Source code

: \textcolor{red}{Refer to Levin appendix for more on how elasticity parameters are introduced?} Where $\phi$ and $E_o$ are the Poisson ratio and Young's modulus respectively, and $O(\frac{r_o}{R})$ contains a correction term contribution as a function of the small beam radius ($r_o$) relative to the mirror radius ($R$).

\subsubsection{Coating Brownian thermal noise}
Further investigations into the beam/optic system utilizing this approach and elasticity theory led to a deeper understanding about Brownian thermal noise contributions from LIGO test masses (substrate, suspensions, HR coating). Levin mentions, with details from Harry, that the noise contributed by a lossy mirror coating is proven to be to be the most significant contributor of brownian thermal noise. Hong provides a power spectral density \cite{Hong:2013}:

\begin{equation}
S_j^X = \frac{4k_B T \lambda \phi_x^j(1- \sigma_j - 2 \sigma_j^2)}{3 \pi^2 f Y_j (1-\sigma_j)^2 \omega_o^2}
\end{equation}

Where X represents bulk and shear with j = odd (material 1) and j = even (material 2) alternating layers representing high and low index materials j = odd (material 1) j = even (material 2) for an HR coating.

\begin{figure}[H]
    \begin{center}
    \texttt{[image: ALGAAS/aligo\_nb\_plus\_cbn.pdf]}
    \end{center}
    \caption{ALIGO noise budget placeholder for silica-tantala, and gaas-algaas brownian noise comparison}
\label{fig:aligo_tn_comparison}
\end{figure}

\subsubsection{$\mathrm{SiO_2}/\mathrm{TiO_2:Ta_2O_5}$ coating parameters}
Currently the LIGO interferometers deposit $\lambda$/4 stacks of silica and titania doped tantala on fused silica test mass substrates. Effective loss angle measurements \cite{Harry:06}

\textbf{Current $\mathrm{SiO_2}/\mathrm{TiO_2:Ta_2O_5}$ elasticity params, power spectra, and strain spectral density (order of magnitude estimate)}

+++++

• _Task brief_
Every entry is to be restated word for word.

• _Answer to this task_
Source code

: \textcolor{red}{Refer to Levin appendix for more on how elasticity parameters are introduced?} Where $\phi$ and $E_o$ are the Poisson ratio and Young's modulus respectively, and $O(\frac{r_o}{R})$ contains a correction term contribution as a function of the small beam radius ($r_o$) relative to the mirror radius ($R$).

\subsubsection{Coating Brownian thermal noise}
Further investigations into the beam/optic system utilizing this approach and elasticity theory led to a deeper understanding about Brownian thermal noise contributions from LIGO test masses (substrate, suspensions, HR coating). Levin mentions, with details from Harry, that the noise contributed by a lossy mirror coating is proven to be to be the most significant contributor of brownian thermal noise. Hong provides a power spectral density \cite{Hong:2013}:

\begin{equation}
S_j^X = \frac{4k_B T \lambda \phi_x^j(1- \sigma_j - 2 \sigma_j^2)}{3 \pi^2 f Y_j (1-\sigma_j)^2 \omega_o^2}
\end{equation}

Where X represents bulk and shear with j = odd (material 1) and j = even (material 2) alternating layers representing high and low index materials j = odd (material 1) j = even (material 2) for an HR coating.

\begin{figure}[H]
    \begin{center}
    \texttt{[image: ALGAAS/aligo\_nb\_plus\_cbn.pdf]}
    \end{center}
    \caption{ALIGO noise budget placeholder for silica-tantala, and gaas-algaas brownian noise comparison}
\label{fig:aligo_tn_comparison}
\end{figure}

\subsubsection{$\mathrm{SiO_2}/\mathrm{TiO_2:Ta_2O_5}$ coating parameters}
Currently the LIGO interferometers deposit $\lambda$/4 stacks of silica and titania doped tantala on fused silica test mass substrates. Effective loss angle measurements \cite{Harry:06}

\textbf{Current $\mathrm{SiO_2}/\mathrm{TiO_2:Ta_2O_5}$ elasticity params, power spectra, and strain spectral density (order of magnitude estimate)}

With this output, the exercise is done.